The invention discloses an application of providencia bacterial strains in preparing ferrous oxidants, an application of providencia bacterial strains in preparing rice root system surface iron film forming agents and an application of providencia bacterial strains in preparing rice root system heavy metal cadmium absorption blocking agents. According to the invention, by a traditional ferrous sulfide gradient tube method and by using an improved mineral medium, called MWMM for short, after the strain LLDRA6 is cultured, an obvious iron oxide layer appears, and then the strain LLDRA6 is found to have Fe (II) oxidation capability by a phenanthroline spectrophotometry. Meanwhile, the iron film formed by the strain LLDRA6 on the surface of the rice root system has obvious barrier effect on the cadmium absorption of the rice.

Description

Application of providencia bacterial strain in preparation of ferrous oxidant
Technical Field
The invention belongs to the field of microbial environment restoration, and particularly relates to application of providencia bacterial strains in preparation of a ferrous oxidant and application of the bacterial strains in preparation of a rice root system surface iron film forming agent, so that the effect of preventing rice root systems from absorbing heavy metal cadmium is achieved.
Background
Cadmium is one of the main elements of heavy metal pollution of rice, and has stronger activity and is easier to be absorbed by plants compared with other heavy metals. Cadmium in soil can be roughly divided into two forms of water-soluble cadmium and water-insoluble cadmium, and the water-soluble cadmium has strong migration and is easily absorbed by plants. Cadmium can obstruct the absorption of plant nutrition and moisture, inhibit enzyme activity, disturb plant metabolism and the like after entering a plant body, further influence the speed of plant photosynthesis and transpiration and generate toxic action on the plant. For rice, the excessive cadmium concentration in the rice field can directly cause the reduction of the rice yield and influence the rice quality. In addition, cadmium flowing from crops to human body through food chain is also seriously harmful, and can be combined with some essential amino acids or proteins in human body to form cadmium sulfur protein which reaches various parts of human body through blood circulation and can damage tissues and organs of human body to a certain extent. Most importantly, the heavy metal cadmium is not degradable and is difficult to remove after being accumulated in organisms, and various diseases can be caused after a certain amount of cadmium is accumulated, so that the life safety of people is threatened.
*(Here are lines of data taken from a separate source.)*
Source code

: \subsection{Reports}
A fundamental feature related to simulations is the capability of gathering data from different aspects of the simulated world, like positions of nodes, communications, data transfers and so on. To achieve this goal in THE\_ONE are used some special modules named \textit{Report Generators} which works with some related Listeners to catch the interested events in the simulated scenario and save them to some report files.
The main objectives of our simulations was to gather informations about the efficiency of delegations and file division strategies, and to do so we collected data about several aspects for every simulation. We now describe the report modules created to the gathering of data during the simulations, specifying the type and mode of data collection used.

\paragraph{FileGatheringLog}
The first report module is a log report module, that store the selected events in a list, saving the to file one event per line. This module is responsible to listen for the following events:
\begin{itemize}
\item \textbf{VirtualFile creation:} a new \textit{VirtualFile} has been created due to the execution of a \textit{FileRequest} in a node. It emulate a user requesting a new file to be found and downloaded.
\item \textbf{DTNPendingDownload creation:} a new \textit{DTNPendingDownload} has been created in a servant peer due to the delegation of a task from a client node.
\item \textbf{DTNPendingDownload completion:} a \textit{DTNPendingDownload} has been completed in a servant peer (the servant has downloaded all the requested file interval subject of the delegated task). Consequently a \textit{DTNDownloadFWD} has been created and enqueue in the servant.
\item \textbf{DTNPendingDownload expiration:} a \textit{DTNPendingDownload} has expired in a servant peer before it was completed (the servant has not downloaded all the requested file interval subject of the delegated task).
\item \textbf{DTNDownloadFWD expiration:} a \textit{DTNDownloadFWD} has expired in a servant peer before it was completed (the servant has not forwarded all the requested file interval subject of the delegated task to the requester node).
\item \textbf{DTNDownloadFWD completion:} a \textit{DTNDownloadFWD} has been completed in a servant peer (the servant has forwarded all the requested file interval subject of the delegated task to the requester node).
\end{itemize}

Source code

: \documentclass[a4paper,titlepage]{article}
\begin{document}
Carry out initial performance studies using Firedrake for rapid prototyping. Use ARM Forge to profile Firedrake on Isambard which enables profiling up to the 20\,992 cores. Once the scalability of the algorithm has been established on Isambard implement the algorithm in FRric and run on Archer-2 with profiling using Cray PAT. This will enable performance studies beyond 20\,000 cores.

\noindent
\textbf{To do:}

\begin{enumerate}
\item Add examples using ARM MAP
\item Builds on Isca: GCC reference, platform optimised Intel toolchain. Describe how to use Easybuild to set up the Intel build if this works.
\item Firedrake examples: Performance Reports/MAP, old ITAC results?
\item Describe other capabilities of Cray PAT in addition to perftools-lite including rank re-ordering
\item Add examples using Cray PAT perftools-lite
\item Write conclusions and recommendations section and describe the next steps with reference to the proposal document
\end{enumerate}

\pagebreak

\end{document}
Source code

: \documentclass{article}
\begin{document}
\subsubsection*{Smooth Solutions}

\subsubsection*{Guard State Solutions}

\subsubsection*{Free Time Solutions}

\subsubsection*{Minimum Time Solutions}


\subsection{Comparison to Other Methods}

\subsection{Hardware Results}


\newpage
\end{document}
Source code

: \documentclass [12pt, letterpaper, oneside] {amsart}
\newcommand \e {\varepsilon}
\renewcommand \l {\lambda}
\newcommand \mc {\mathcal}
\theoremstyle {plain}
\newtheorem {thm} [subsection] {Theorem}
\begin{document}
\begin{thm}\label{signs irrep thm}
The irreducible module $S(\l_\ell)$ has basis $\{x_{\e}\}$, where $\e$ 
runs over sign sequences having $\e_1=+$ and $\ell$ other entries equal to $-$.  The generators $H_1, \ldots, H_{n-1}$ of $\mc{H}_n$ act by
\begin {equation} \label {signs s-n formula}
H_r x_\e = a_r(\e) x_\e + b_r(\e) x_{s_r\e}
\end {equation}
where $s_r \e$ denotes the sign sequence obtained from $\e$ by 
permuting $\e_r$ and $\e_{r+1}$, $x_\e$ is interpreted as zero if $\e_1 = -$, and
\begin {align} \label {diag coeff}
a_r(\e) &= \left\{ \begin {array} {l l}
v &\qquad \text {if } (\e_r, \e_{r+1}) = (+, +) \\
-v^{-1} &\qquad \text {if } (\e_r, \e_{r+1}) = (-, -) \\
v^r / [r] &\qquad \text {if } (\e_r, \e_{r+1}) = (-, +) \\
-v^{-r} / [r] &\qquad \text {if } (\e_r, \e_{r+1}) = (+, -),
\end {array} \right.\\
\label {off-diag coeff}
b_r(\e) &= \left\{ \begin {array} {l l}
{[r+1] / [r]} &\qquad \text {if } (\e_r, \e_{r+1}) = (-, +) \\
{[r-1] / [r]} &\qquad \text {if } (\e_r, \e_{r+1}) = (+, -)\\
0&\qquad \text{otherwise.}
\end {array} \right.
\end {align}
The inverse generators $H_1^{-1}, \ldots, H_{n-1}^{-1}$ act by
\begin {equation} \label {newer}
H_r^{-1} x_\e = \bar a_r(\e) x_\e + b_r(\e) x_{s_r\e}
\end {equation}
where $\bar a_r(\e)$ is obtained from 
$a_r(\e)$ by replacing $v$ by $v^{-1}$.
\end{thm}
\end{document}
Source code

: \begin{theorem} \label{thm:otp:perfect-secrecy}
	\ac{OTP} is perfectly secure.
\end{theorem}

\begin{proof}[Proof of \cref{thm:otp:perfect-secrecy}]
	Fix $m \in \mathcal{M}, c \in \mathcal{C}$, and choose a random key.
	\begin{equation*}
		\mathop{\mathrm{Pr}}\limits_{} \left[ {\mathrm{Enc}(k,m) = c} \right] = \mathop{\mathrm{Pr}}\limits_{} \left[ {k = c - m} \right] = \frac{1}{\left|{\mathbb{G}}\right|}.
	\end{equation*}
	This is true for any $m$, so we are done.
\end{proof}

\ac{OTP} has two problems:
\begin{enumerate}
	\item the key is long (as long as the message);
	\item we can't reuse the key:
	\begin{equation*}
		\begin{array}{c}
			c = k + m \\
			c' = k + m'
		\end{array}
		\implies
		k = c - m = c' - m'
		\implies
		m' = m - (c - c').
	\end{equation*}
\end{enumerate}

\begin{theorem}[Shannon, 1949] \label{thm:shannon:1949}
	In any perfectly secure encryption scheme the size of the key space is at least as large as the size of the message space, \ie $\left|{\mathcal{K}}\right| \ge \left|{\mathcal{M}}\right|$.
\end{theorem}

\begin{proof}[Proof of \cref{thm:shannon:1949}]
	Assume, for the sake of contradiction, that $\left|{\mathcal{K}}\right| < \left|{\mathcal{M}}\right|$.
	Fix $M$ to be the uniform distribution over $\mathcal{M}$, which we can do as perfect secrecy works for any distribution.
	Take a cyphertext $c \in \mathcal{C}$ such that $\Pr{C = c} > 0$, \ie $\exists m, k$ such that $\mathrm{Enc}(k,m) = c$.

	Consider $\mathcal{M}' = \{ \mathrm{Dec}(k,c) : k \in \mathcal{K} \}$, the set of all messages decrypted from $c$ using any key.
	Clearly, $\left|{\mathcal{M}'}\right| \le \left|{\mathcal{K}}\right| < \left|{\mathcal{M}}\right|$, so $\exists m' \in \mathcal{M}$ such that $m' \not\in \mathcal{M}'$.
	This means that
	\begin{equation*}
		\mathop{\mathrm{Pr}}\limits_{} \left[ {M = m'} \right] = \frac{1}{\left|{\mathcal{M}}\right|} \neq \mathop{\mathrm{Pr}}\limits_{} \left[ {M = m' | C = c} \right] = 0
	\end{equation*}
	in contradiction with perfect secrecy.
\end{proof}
The traditional cadmium pollution treatment method comprises physical remediation and chemical remediation. However, these techniques generally have the problems of complicated operation, high energy consumption, high cost, and easy secondary pollution. Bioremediation can effectively avoid the problems, and the bioremediation refers to a method for remedying heavy metal pollution by using organisms as main bodies, including phytoremediation, animal remediation and microbial remediation, and is increasingly widely regarded in the aspect of soil cadmium pollution treatment due to easy operation, good effect and low cost.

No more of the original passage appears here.